At this point in 2020, there were 220 single-family residential construction permits issued. After a dismal year in 2020 during the pandemic, the market shot up to 271 permits in 2021, according to a report from Steve MacDonald, director of community and economic development for the City of Spokane.

Since then, the market has continued to fall.

At this point in 2020, 175 single-family homes were permitted for construction. This year, only 135.

But those falling numbers for single-family home permits reflect another trend – a construction boom of multifamily housing in Spokane.

“If we were to stop issuing multifamily residential permits for the rest of the year, it would still be our highest number of permits ever issued in one year,” said Spencer Gardner, director of planning services for the city.

Gardner attributes the spike in permits to efforts from Building Opportunity and Choices for All, a city program aimed to encourage multifamily housing.

The July 2022 initiative uses an interim zoning ordinance to remove some development regulations.

It reduced lot width requirements and removed unit caps for residential projects.

It has resulted in an explosion of construction projects.

Before the program, Spokane would issue just over 500 multifamily residential permits each year.

During the program’s first year, multifamily housing permits increased by more than 300.

Projects are still taking longer than what is typical because of the shortage of trade workers, but the increase of affordable units will help more people find a place to live.

Though the development is good news for low-earning renters, first -time homebuyers could be squeezed out of the market.

As available single-family homes grow more scarce in city limits, they are expected to increase in price.

But the city is attempting to remedy this issue buy growing its inventory of middle housing – smaller, less expensive properties like townhomes or duplexes that can be owned instead of rented, according to Gardner.

“That’s exactly the strategy,” Gardner said. “People can get in on the lowest rungs of the housing market and start to build equity.”

The most duplexes built in Spokane at this point in the year was in 2019, when 22 were built, according to MacDonald’s report.

At this time in 2020, four duplexes were built, 12 were built in 2021 and only two were built in 2022.

So far in 2023, 42 duplexes have been built.

City efforts aim to turn renters into owners – and it’s succeeding.

But in nearby Medical Lake, it has gone the other way.

‘I’m unsettled’

Though Spokane is catering to first-time homebuyers, Gray fire victims who want to rebuild are faced with a tough decision.

The Menkes had been living in their Medical Lake home for more than 13 years before it was consumed by the fire.

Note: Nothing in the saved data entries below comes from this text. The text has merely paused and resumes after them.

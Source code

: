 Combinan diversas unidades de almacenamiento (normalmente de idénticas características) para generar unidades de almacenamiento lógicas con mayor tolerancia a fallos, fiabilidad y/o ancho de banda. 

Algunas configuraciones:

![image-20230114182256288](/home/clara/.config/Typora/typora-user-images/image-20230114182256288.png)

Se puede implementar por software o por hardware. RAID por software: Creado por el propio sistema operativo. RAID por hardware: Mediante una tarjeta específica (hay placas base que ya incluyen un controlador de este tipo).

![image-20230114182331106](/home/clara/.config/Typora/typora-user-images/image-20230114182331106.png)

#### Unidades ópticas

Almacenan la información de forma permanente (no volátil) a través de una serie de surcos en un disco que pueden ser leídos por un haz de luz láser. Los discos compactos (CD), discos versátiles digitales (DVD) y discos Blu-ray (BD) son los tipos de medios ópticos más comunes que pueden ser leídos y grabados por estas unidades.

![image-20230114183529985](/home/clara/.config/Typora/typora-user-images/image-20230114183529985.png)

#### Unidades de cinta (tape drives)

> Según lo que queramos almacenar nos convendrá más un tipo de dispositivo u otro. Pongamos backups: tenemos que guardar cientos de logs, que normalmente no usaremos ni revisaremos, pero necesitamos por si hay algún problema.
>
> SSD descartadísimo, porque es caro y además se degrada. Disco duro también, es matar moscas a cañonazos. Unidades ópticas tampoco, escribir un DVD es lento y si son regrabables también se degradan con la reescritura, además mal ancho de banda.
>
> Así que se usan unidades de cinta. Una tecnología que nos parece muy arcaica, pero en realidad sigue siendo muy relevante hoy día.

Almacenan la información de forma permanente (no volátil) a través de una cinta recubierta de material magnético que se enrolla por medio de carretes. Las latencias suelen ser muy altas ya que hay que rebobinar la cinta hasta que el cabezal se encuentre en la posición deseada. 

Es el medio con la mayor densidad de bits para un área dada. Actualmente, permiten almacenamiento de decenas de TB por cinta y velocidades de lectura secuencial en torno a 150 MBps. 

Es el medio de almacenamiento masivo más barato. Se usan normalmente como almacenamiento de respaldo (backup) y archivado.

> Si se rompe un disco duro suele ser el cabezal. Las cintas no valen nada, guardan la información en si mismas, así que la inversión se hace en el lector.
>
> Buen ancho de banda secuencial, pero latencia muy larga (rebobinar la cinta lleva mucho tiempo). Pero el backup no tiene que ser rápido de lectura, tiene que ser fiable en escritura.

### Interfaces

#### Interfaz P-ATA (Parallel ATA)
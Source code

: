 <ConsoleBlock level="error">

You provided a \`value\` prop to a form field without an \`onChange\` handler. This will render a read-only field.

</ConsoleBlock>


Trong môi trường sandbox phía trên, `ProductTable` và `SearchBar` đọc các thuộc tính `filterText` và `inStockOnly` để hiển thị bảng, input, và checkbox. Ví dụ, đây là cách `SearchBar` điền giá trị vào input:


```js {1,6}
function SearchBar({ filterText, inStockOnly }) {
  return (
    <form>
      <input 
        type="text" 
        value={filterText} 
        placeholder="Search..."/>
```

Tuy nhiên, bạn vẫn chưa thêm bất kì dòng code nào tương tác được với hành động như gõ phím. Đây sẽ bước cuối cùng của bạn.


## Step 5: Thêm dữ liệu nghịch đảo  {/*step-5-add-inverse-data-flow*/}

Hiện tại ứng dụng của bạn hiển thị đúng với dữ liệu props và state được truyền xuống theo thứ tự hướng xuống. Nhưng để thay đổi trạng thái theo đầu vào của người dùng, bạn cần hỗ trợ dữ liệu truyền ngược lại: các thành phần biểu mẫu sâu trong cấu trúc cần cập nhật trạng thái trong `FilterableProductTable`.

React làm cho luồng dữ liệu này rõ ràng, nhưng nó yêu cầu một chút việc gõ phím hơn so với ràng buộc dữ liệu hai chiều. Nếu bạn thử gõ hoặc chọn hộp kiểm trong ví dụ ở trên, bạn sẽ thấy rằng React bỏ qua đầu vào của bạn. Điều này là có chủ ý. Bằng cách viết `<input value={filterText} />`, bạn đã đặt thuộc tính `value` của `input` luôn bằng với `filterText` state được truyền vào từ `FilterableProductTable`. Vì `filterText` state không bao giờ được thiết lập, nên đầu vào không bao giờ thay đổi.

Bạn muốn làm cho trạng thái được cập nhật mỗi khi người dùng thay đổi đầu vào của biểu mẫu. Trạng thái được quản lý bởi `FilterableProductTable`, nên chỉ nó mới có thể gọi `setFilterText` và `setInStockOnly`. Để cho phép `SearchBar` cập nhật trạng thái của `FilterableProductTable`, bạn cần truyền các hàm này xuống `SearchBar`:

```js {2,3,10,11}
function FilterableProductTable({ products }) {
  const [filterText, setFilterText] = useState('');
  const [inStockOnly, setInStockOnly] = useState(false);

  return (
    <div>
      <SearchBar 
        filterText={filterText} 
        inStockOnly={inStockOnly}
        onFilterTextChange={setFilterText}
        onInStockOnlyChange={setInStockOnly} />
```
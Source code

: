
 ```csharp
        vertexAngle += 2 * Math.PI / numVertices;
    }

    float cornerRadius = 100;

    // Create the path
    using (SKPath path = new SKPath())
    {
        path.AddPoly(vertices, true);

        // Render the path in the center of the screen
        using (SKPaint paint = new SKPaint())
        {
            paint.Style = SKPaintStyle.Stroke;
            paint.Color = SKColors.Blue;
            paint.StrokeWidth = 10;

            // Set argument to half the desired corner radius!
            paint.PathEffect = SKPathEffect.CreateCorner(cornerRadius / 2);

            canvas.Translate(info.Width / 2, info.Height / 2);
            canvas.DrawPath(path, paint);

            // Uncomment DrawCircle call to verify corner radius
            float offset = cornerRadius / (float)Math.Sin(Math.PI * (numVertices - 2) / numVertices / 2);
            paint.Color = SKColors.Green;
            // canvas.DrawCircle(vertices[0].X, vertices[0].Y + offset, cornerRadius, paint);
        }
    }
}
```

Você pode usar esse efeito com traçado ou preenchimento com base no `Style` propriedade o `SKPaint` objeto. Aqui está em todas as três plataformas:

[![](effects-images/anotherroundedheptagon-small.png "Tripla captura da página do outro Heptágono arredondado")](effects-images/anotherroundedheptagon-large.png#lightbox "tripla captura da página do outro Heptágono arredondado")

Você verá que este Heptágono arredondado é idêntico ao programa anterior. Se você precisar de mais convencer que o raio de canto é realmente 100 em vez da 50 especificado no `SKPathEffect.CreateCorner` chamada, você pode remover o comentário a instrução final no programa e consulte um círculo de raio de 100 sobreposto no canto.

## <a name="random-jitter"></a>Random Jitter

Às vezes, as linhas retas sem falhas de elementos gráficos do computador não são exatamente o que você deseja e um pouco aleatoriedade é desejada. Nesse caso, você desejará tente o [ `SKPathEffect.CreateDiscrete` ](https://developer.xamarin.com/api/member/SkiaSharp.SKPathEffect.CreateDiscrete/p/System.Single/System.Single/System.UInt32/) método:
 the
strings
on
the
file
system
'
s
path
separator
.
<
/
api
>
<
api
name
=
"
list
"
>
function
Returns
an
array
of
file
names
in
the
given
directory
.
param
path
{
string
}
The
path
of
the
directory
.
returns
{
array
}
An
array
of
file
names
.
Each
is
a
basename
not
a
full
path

The property was 2 acres of serene country. Wooded, secluded and quiet, it was perfect, the Menkes said.

“We had no immediate neighbors, so it was just us out there,” Rex Menke said. “We can’t imagine living anywhere else.”

The Menkes are renting the basement of a friend’s home on Spokane’s South Hill as they consider their options.

They are undecided on whether to rebuild on their dream property or start fresh elsewhere.

“It’s just about the most difficult choice we’ve had to make,” Rex Menke said. “Everything is burned down and ugly there now … but we have such a favorable mortgage rate.”

The Menkes’ dream home was insured, and they received the maximum amount that was possible under their plan. Still, they are unsure if they want to rebuild. Or can.

Rex Menke, aware of how busy homebuilders are, said the most pressing factor in their decision is time.

“I’m 75 years old. I don’t want to spend the next few years sitting among a bunch of burnt trees waiting for a house,” Menke said.

The uncertainty of their future weighs on him every day.

“Even when you know them, you just feel like a burden to who you’re staying with,” he said as he and Pat settle into their temporary living arrangement.

“No matter what, I just can’t shake it: I’m unsettled.”